Whenever a line below includes the word "these", copy that line.

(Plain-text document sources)
################

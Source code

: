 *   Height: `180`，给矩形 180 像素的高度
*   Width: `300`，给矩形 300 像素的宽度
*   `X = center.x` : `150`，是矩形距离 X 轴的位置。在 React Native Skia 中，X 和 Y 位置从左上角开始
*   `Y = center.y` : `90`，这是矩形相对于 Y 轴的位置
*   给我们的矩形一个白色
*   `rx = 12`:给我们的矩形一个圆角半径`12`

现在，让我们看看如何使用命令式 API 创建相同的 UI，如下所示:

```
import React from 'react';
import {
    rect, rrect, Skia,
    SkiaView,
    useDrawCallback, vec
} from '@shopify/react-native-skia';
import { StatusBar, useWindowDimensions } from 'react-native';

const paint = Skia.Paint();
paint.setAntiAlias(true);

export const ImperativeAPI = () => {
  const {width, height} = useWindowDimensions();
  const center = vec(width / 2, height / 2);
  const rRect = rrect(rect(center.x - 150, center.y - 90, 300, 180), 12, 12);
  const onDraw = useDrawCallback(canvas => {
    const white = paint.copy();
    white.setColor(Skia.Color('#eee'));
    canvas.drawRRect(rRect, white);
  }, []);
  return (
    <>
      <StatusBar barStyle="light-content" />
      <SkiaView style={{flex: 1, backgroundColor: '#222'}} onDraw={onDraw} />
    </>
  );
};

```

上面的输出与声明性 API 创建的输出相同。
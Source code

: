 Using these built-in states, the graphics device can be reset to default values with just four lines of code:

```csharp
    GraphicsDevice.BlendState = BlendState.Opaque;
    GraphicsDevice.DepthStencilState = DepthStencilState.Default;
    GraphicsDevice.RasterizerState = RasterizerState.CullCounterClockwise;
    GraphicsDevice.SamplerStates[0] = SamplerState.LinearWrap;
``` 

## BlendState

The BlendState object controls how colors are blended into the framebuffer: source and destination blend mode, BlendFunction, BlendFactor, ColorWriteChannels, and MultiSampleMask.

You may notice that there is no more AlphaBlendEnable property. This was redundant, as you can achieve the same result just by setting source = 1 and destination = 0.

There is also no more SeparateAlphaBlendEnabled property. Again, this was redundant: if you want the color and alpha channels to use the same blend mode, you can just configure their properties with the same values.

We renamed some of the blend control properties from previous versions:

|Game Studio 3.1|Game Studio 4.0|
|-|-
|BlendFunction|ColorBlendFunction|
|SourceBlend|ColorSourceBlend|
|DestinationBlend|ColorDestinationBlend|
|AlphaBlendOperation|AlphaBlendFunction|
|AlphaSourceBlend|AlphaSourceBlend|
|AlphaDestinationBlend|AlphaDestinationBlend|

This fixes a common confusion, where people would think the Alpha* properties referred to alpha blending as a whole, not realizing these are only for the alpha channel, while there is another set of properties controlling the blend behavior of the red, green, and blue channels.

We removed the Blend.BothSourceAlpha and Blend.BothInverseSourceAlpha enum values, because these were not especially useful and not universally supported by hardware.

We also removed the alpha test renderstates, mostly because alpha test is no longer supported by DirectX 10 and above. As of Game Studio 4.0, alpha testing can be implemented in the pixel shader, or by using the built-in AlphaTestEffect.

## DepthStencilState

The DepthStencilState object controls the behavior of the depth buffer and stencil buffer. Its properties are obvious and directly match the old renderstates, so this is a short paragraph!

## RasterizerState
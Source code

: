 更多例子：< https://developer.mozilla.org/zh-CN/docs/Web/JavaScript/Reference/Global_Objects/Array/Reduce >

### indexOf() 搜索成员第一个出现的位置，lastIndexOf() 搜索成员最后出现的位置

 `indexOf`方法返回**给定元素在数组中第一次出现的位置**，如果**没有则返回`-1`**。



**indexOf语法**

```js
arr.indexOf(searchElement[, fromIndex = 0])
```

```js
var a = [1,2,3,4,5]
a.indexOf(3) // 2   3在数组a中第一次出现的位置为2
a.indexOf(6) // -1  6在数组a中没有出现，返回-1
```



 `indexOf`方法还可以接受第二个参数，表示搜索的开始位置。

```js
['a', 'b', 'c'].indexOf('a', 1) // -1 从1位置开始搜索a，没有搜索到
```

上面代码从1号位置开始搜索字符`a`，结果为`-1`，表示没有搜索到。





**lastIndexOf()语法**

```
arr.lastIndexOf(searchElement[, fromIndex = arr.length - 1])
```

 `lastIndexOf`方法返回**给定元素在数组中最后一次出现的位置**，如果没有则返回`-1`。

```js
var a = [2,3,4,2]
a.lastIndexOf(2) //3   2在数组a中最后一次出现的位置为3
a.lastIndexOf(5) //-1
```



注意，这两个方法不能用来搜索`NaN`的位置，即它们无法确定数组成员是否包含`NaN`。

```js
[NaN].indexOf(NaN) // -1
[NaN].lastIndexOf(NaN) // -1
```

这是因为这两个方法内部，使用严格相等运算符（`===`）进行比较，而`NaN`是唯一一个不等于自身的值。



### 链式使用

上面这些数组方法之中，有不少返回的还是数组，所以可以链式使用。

################

=== ANSWER SPACE ===
: Using these built-in states, the graphics device can be reset to default values with just four lines of code:
This fixes a common confusion, where people would think the Alpha* properties referred to alpha blending as a whole, not realizing these are only for the alpha channel, while there is another set of properties controlling the blend behavior of the red, green, and blue channels.
We removed the Blend.BothSourceAlpha and Blend.BothInverseSourceAlpha enum values, because these were not especially useful and not universally supported by hardware.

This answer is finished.